Citation: Teng KT, McGreevy PD, Toribio J-ALML, Dhand NK (2020) Positive attitudes towards feline obesity are strongly associated with ownership of obese cats. PLoS ONE 15(6): e0234190. https://doi.org/10.1371/journal.pone.0234190
Editor: I. Anna S. Olsson, Universidade do Porto Instituto de Biologia Molecular e Celular, PORTUGAL
Received: November 4, 2019; Accepted: May 20, 2020; Published: June 25, 2020
Copyright: © 2020 Teng et al. This is an open access article distributed under the terms of the Creative Commons Attribution License, which permits unrestricted use, distribution, and reproduction in any medium, provided the original author and source are credited.
Data Availability: The data are now in DOI:10.5281/zenodo.3852412
Funding: KTT has received 2015 RSPCA Australia Alan White Scholarship for Animal Welfare from Royal Society for the Prevention of Cruelty to Animals (RSPCA) Australia to conduct the current study. The RSPCA Australia plays no role in the study design, data collection and analysis, decision to publish, or preparation of the manuscript.
Competing interests: The authors have declared that no competing interests exist.
Introduction
Research on overweight and obesity (O&O) has extended from humans to companion animals, with increasing recognition of the issue of O&O as a risk to health conditions, a shorter lifespan and impaired welfare of cats and dogs [1–5]. Studies investigating the risk factors for feline O&O can be categorised into two groups. Some focus on the cats themselves (i.e., intrinsic or host-related risk factors, such as breed, sex and age), whereas others explore aspects external to the cat (i.e., extrinsic or environment-related risk factors). Most studies investigating extrinsic risk factors for feline O&O have focused on owners’ management of their cats. In contrast to intrinsic risk factors that have been well documented in the past 30 years, extrinsic risk factors have shown relatively inconsistent associations. Details of risk factors investigated are shown in S1 Table. Briefly, many studies have shown that male sex [6–10], neutered cats [11–17], middle age [6, 11–13, 18–21] and mixed breed [12, 14, 19–21] are associated with an increased risk of O&O. The extrinsic risk factors supported by the best evidence include feeding dry food [9, 22] and feeding treats/table scraps [6, 9, 15].

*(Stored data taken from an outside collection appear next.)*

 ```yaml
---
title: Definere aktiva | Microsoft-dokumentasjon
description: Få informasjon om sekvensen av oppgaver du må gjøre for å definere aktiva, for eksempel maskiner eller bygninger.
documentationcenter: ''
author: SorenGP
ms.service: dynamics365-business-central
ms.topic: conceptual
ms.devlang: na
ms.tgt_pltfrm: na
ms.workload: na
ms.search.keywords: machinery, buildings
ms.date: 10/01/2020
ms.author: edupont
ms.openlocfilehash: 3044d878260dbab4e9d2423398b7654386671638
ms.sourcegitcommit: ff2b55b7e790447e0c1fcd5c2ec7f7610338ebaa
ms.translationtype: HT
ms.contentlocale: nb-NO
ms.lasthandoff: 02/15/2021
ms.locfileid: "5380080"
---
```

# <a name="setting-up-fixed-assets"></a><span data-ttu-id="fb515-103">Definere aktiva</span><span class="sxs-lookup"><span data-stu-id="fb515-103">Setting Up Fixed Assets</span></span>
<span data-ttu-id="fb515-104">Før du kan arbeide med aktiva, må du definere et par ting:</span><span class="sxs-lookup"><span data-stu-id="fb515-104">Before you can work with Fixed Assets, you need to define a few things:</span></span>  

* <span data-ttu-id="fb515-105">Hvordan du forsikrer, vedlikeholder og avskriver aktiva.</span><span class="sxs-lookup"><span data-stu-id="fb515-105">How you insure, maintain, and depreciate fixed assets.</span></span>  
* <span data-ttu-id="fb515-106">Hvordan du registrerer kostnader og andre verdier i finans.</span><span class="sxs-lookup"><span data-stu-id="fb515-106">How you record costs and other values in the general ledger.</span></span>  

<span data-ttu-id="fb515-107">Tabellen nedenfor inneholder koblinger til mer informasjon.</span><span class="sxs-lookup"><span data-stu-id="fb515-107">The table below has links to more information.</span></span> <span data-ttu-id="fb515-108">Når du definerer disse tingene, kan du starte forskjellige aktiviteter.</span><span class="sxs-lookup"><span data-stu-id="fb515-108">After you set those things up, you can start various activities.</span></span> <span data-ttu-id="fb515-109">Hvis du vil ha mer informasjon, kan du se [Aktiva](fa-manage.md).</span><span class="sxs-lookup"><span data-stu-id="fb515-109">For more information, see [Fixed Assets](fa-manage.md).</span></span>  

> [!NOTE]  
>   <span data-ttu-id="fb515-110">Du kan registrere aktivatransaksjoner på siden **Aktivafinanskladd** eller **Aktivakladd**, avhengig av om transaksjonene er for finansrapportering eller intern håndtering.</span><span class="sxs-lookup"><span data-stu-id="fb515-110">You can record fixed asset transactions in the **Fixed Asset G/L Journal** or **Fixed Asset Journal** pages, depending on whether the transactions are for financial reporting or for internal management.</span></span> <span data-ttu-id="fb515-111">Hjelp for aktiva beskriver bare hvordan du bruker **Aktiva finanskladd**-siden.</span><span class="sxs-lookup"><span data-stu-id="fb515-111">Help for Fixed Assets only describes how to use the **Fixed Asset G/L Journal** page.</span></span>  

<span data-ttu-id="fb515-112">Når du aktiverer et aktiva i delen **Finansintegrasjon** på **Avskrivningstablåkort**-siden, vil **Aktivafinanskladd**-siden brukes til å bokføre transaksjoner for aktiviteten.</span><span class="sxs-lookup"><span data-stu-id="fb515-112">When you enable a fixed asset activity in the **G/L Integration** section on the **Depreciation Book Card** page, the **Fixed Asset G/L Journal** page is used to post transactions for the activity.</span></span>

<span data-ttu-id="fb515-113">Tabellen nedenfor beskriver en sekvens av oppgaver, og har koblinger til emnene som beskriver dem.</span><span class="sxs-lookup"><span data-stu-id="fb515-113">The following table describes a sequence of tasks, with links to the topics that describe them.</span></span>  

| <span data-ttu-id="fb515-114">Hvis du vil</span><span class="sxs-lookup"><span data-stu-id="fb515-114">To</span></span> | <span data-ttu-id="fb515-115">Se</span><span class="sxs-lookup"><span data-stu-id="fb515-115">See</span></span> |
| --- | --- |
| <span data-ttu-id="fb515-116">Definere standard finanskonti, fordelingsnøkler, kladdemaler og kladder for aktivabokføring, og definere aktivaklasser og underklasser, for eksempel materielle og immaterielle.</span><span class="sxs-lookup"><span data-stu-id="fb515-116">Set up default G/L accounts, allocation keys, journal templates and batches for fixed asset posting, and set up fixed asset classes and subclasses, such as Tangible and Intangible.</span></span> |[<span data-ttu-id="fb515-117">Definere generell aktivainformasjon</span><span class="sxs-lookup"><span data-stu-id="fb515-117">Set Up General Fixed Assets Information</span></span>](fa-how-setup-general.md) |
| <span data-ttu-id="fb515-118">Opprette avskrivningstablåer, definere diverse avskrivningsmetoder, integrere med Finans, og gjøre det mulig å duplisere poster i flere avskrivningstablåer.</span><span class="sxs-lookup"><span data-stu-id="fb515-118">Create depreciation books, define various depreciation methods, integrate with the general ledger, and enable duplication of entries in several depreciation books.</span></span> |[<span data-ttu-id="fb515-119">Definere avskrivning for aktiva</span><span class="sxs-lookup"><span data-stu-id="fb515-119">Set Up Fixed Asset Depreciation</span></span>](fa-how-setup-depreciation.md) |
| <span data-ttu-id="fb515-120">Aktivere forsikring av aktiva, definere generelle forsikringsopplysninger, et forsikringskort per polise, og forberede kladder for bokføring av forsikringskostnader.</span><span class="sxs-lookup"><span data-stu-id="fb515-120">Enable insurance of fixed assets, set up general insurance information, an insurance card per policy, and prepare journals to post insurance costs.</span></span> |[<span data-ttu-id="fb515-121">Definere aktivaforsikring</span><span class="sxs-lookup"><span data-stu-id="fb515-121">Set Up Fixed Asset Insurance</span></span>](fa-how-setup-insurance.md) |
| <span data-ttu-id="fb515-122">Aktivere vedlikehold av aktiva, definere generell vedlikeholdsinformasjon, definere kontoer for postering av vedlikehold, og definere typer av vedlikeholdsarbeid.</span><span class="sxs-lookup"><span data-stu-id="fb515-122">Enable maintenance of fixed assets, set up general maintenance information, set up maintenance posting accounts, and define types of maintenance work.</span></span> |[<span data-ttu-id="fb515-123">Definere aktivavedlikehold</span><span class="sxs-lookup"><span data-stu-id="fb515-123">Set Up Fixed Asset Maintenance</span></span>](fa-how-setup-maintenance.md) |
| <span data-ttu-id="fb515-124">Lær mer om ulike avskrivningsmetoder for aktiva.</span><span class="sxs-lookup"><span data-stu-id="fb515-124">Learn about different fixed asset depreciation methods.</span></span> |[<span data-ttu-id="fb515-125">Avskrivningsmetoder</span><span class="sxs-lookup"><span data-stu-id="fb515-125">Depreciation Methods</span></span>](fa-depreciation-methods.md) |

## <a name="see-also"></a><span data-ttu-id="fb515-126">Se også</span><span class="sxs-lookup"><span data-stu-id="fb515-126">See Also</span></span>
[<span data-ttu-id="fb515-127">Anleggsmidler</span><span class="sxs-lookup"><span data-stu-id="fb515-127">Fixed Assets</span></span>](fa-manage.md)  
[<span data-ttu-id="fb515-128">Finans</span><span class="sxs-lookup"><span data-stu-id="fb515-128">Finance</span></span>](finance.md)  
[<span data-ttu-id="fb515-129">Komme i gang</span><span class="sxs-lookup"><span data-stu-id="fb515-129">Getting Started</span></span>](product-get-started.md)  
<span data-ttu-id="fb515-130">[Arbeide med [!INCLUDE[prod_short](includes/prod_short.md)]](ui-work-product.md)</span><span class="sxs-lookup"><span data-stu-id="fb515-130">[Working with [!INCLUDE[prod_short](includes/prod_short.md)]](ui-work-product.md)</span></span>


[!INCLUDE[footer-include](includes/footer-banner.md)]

A largely unexplored owner attribute that may influence feline O&O is the owners’ perception of their relationship with their cat. That said, one study that has specifically investigated this found that feline O&O was more likely among cats whose owners showed more affection to cats and over-humanised them [23]. In contrast, owner perception of cat body condition has been examined by several studies, with owner underestimation of cat body condition being linked consistently to a higher body condition score (BCS) in cats [8–10]. Another owner attribute potentially related to feline O&O is their attitude towards feline O&O. In humans, obese and overweight individuals are often stigmatised and may even suffer discrimination [23]. However, anecdotally, this outcome does not appear to be replicated in cats. Clearly, overweight and obese cats would not be judged to be lacking in self-discipline as occurs for overweight and obese humans. Instead, some people seem to have a positive attitude towards feline O&O and even relate chubbiness and fatness with cuteness in cats [24, 25]. As certain attitudes are drivers for certain behaviours [26], the attitude towards feline O&O among cat owners likely affects how they feed and interact with their cats, which can affect the body condition of the cats. An example in humans is the parental anti-fat attitude that has been shown to predict the application of restrictive feeding on their children to prevent them from becoming overweight or obese [27]. It is possible that cat owners’ attitudes towards (feline) O&O can be a risk factor for O&O in cats as cats are increasingly being regarded as children or family members [28, 29].
To provide greater evidence for potential extrinsic risk factors for cat O&O, and to improve our understanding of the attitudes towards feline O&O among cat owners and its associations with their cats’ body condition, the current study was conducted. Specifically, it investigated (a) the risk factors for owner-assessed feline O&O and underweight, particularly those involving owner practice and (b) owners’ attitudes towards feline O&O and their associations with O&O in their cats. We hypothesised that cats with owners who have a more approving or even complimentary attitude towards feline O&O are more likely to be overweight or obese.
Methods
Ethics statement and funding sources
The ethics approval for this study was given by the University of Sydney Human Research Ethics Committee (Approval number: 2016/804). The project was funded by the Royal Society for the Prevention of Cruelty to Animals Australia (RSPCA Australia).
Study design
This survey was conducted as part of the Australian Pet Welfare Survey. Assuming that 50% of the participants had a positive attitude towards feline O&O, a sample size of 1,068 cat owners was required to estimate the attitude of the participants with 95% confidence and 3% precision. Participants in the study were required to be over 18 years old, be fluent in English and own at least one cat. There was no restriction on the geographic location/extent of the target population for this survey.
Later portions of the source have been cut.